Everyone has heard of death and taxes, but one other thing is equally certain: if you feed a stray cat, it becomes your cat. We thought we could use that certainty to our advantage; a new strategy after the slow, gradual failure of our previous methods of conquest and domination driven by superior technological achievement.
It’s not that our previous methods didn’t work, mind you. My ancestors ruled over your ancient Egyptians for a thousand years. We were worshipped as gods, because we were gods. But we got soft because humans have exploited our weaknesses without even knowing there was a war going on. A belly rub and a bowl of cooked, processed meats will make even the most pugnacious among us slowly abandon our mission of dominion over the humans. Throw in a tiny mouse-shaped bauble, and that’s all she wrote.
One of the saddest things they teach us back at the Acatemy is how the Earthborn descendants of the Great Galactic Cat Empire don’t even know about our shared heritage. It’s a real tragedy.

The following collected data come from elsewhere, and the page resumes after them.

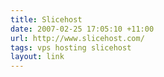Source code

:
 ```yaml
---
title: Slicehost
date: 2007-02-25 17:05:10 +11:00
url: http://www.slicehost.com/
tags: vps hosting slicehost
layout: link
---
```

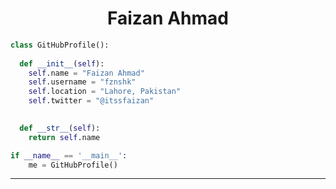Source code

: ### 

<h1 align="center">
  <b>Faizan Ahmad</b>
</h1>



```python
class GitHubProfile():
    
  def __init__(self):
    self.name = "Faizan Ahmad"
    self.username = "fznshk"
    self.location = "Lahore, Pakistan"
    self.twitter = "@itssfaizan"

  
  def __str__(self):
    return self.name

if __name__ == '__main__':
    me = GitHubProfile()
```



------


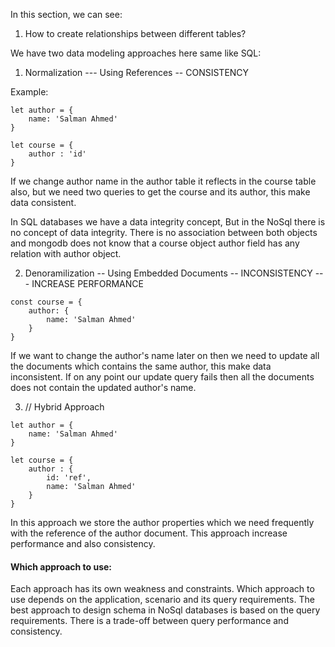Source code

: In this section, we can see:

1) How to create relationships between different tables?

We have two data modeling approaches here same like SQL:

1) Normalization --- Using References -- CONSISTENCY

Example:
```
let author = {
    name: 'Salman Ahmed'
}

let course = {
    author : 'id'
}
```
If we change author name in the author table it reflects in the course table also, but we need two queries to get the course and its author, this make data consistent.

In SQL databases we have a data integrity concept, But in the NoSql there is no concept of data integrity.
There is no association between both objects and mongodb does not know that a course object author field has any relation with author object.

2) Denoramilization -- Using Embedded Documents -- INCONSISTENCY --- INCREASE PERFORMANCE
```
const course = {
    author: {
        name: 'Salman Ahmed'
    }
}
```
If we want to change the author's name later on then we need to update all the documents which contains the same author, this make data inconsistent. If on any point our update query fails then all the documents does not contain the updated author's name.


3) // Hybrid Approach
```
let author = {
    name: 'Salman Ahmed'
}

let course = {
    author : {
        id: 'ref',
        name: 'Salman Ahmed'
    }
}
```
In this approach we store the author properties which we need frequently with the reference of the author document. This approach increase performance and also consistency.

#### Which approach to use:
Each approach has its own weakness and constraints.
Which approach to use depends on the application, scenario and its query requirements. 
The best approach to design schema in NoSql databases is based on the query requirements.
There is a trade-off between query performance and consistency.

But I was born on Felis Prime. I know all about the heritage. I am a Cat-ptain in the Imperial Force; a graduate of Felis Prime Acatemy! Although, I’ve never been one of your gods, I know all of the lessons of what could be. I learned how we had to change our strategies. Now we send squads to Earth to infiltrate slowly. We show up at your doors as strays. You feed us and take us in. We have you right where we want you, foolish humans.
With that thought in mind, I attack your hand as you naively submit to the allure of my soft abdomen. Submit to my authority!
But, oh my, that feels nice. I could get used to this.
I guess cats never change. New strategy, same old weaknesses. Cats never change—that’s one more thing to add to the list of certainties.